Pay Fast. Get Paid Faster.
Everyone loves to talk about cash flow and your CFO will work hard to cast a positive light on the bottom line on your profit and loss statement. But before complex analyses of cash flow, amortization, counting your unpaid client invoices as an asset and ignoring the ones you have not paid yet comes a more fundamental philosophy that sets everything else in the right direction. Pay fast. Get paid faster.
Step 1: Pay fast
Every body loves to pat themselves on the back about how long they can string out paying bills/invoices but if that is how to need to operate your business then you already have some cracks in the foundation.
Some truths:
- You want to be valued by the businesses that consider you their client.
- No matter how good a relationship you may think you have with them nothing will break it faster than you being a lousy payer.
- Every day you don’t pay that bill you add stress to their life and their business.

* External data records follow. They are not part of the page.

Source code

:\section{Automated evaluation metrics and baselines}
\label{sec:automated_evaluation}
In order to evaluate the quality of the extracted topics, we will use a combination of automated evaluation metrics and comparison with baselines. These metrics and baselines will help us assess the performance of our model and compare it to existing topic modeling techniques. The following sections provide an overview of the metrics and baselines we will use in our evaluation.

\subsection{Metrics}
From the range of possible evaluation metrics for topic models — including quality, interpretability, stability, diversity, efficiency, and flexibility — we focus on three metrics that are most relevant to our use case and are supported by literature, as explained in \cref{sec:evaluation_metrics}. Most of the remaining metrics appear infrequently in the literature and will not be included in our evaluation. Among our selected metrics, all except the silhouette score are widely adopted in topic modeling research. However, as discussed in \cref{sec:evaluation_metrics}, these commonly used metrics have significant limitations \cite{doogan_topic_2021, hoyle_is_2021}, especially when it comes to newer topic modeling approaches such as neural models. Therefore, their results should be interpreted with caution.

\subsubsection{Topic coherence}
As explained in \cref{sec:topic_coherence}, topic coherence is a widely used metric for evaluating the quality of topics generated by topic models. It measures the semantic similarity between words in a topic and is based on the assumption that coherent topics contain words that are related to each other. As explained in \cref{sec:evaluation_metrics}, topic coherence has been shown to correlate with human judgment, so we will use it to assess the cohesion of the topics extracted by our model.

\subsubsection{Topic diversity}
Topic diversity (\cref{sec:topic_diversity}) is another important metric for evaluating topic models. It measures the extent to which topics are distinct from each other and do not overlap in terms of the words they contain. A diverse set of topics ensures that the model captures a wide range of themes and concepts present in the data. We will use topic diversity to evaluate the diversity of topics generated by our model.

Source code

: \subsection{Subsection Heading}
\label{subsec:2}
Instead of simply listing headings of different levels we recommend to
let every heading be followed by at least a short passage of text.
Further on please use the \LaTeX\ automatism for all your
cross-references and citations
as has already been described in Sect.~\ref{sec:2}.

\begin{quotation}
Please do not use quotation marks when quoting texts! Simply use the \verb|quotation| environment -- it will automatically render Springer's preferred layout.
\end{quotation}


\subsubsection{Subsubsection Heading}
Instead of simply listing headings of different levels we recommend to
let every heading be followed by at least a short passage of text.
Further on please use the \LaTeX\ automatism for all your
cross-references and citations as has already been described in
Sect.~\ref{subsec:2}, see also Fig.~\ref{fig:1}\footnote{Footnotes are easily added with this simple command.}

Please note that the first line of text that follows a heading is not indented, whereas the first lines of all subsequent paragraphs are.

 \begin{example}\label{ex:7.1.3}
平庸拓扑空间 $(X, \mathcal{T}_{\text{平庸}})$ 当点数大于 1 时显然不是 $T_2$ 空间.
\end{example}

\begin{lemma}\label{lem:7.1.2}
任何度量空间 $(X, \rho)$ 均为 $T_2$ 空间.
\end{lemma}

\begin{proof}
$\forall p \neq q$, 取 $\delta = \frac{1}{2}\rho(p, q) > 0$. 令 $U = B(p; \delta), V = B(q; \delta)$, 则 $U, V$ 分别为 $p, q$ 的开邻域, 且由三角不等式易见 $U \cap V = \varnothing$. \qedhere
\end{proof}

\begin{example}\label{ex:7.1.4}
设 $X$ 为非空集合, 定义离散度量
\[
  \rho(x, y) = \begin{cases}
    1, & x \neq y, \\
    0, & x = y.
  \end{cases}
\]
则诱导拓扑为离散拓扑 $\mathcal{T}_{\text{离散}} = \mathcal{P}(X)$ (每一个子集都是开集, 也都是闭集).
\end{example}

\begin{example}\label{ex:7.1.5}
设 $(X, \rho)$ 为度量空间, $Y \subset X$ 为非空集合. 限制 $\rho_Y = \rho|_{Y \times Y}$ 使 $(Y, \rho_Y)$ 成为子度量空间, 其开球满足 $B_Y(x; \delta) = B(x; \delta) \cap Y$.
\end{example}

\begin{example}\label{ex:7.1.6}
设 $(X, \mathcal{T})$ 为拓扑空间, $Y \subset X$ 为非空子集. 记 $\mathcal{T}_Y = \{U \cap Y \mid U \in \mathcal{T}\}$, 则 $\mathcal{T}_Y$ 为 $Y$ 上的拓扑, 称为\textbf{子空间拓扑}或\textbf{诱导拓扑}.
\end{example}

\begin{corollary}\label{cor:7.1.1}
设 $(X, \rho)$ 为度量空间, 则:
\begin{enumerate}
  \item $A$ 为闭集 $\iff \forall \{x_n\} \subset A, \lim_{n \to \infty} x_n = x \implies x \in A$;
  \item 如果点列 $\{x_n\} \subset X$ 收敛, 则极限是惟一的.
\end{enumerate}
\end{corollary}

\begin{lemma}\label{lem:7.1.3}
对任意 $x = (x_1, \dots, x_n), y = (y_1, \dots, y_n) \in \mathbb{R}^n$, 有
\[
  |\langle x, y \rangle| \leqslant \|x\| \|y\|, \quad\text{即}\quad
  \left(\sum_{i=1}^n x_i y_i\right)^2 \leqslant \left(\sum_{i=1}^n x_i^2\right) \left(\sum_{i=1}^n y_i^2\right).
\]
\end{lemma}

- When you pay fast you become considerably more valuable to them as a client. Many good things come from that position
Step 2: Get paid even faster
To make step 1 really work for your business you need to get paid even faster than you get paid. I have grown into a bit of a fanatic on this topic with good reason. Nothing cramped my old freight business more than how long it took us to get paid by our clients. It caused us to consistently increase our borrowing from our banks and grabbed focus from and added pressure to every other aspect of our business. Here is the rule, please repeat it with me and to your customers/clients:
“We are not a bank”
Allow me to give an example with a little story…I once had lunch with a gentlemen who, at the time, was the CEO of one of the largest freight companies in the world. He had grown it to this position in roughly 5 years from a business that was similar in size to my own. Here is how he told me he set the foundation for his amazing growth.. He took a look at his list of money he was waiting to receive from his clients and how long it was taking to get paid. He set out, himself, to visit each and every customer and tell them “We are not a bank. If you want to continue to be our customer then you need to stop treating us like one. You certainly do not want to start paying us like one.” And he was willing to lose a client if they didn’t value the relationship enough to pay promptly.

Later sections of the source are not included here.